Collected data:
- - -
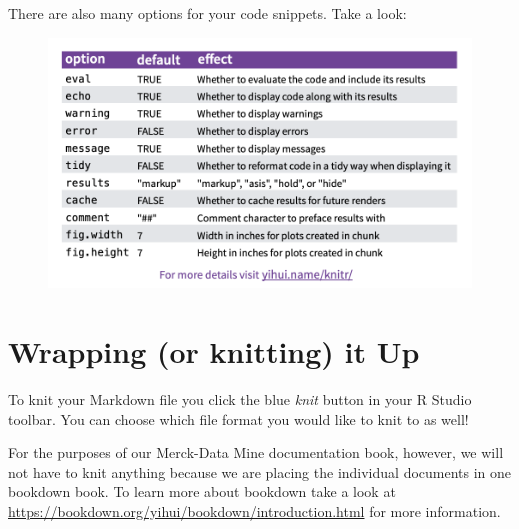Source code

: \documentclass[]{book}
\begin{document}
There are also many options for your code snippets. Take a look:

\begin{figure}
\centering
\includegraphics{images/options.png}
\caption{}
\end{figure}

\section{Wrapping (or knitting) it Up}\label{wrapping-or-knitting-it-up}

To knit your Markdown file you click the blue \emph{knit} button in your
R Studio toolbar. You can choose which file format you would like to
knit to as well!

For the purposes of our Merck-Data Mine documentation book, however, we
will not have to knit anything because we are placing the individual
documents in one bookdown book. To learn more about bookdown take a look
at \url{https://bookdown.org/yihui/bookdown/introduction.html} for more
information.
\end{document}
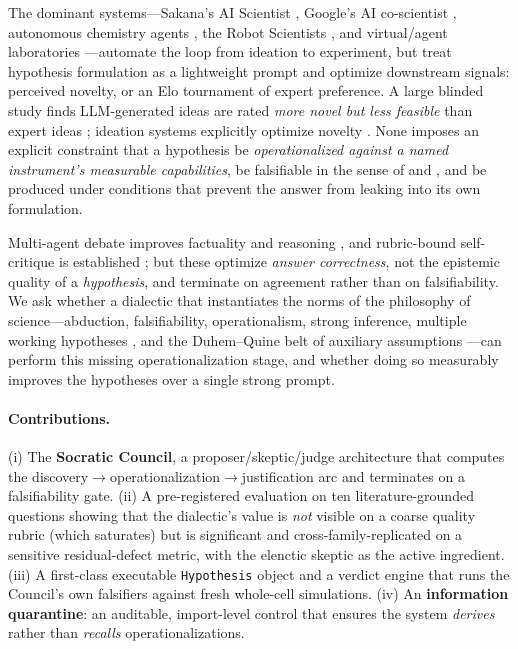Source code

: \documentclass[11pt]{article}
\begin{document}
The dominant systems---Sakana's AI Scientist \citep{lu2024aiscientist,yamada2025aiscientistv2}, Google's AI
co-scientist \citep{gottweis2025coscientist}, autonomous chemistry agents \citep{boiko2023coscientist}, the
Robot Scientists \citep{king2004robotscientist,king2009automation}, and virtual/agent laboratories
\citep{swanson2024virtuallab}---automate the loop from ideation to experiment, but treat hypothesis formulation
as a lightweight prompt and optimize downstream signals: perceived novelty, or an Elo tournament of expert
preference. A large blinded study finds LLM-generated ideas are rated \emph{more novel but less feasible} than
expert ideas \citep{si2024llmideas}; ideation systems explicitly optimize novelty \citep{wang2024scimon}. None
imposes an explicit constraint that a hypothesis be \emph{operationalized against a named instrument's
measurable capabilities}, be falsifiable in the sense of \citet{popper1959logic} and \citet{platt1964strong},
and be produced under conditions that prevent the answer from leaking into its own formulation.

Multi-agent debate improves factuality and reasoning \citep{du2023debate,irving2018debate}, and rubric-bound
self-critique is established \citep{bai2022constitutional,madaan2023selfrefine,shinn2023reflexion}; but these
optimize \emph{answer correctness}, not the epistemic quality of a \emph{hypothesis}, and terminate on
agreement rather than on falsifiability. We ask whether a dialectic that instantiates the norms of the
philosophy of science---abduction, falsifiability, operationalism, strong inference, multiple working
hypotheses \citep{chamberlin1890multiple}, and the Duhem--Quine belt of auxiliary assumptions
\citep{quine1951dogmas}---can perform this missing operationalization stage, and whether doing so measurably
improves the hypotheses over a single strong prompt.

\paragraph{Contributions.} (i) The \textbf{Socratic Council}, a proposer/skeptic/judge architecture that
computes the discovery$\to$operationalization$\to$justification arc and terminates on a falsifiability gate.
(ii) A pre-registered evaluation on ten literature-grounded questions showing that the dialectic's value is
\emph{not} visible on a coarse quality rubric (which saturates) but is significant and cross-family-replicated
on a sensitive residual-defect metric, with the elenctic skeptic as the active ingredient. (iii) A first-class
executable \texttt{Hypothesis} object and a verdict engine that runs the Council's own falsifiers against fresh
whole-cell simulations. (iv) An \textbf{information quarantine}: an auditable, import-level control that ensures
the system \emph{derives} rather than \emph{recalls} operationalizations.
\end{document}
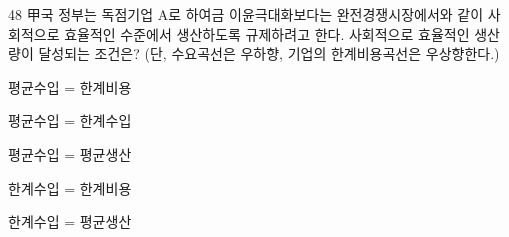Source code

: \begin{question}{48}
甲국 정부는 독점기업 A로 하여금 이윤극대화보다는 완전경쟁시장에서와 같이 사회적으로 효율적인 수준에서 생산하도록 규제하려고 한다. 사회적으로 효율적인 생산량이 달성되는 조건은? (단, 수요곡선은 우하향, 기업의 한계비용곡선은 우상향한다.)
\begin{choices}
  \item 평균수입 = 한계비용
  \item 평균수입 = 한계수입
  \item 평균수입 = 평균생산
  \item 한계수입 = 한계비용
  \item 한계수입 = 평균생산
\end{choices}
\end{question}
- - -
Problem requirements:
Retype exactly, and only, the lines above from the one where "To knit your" occurs up to and including the one where "For the purposes" occurs.

Result of the task:
To knit your Markdown file you click the blue \emph{knit} button in your
R Studio toolbar. You can choose which file format you would like to
knit to as well!

For the purposes of our Merck-Data Mine documentation book, however, we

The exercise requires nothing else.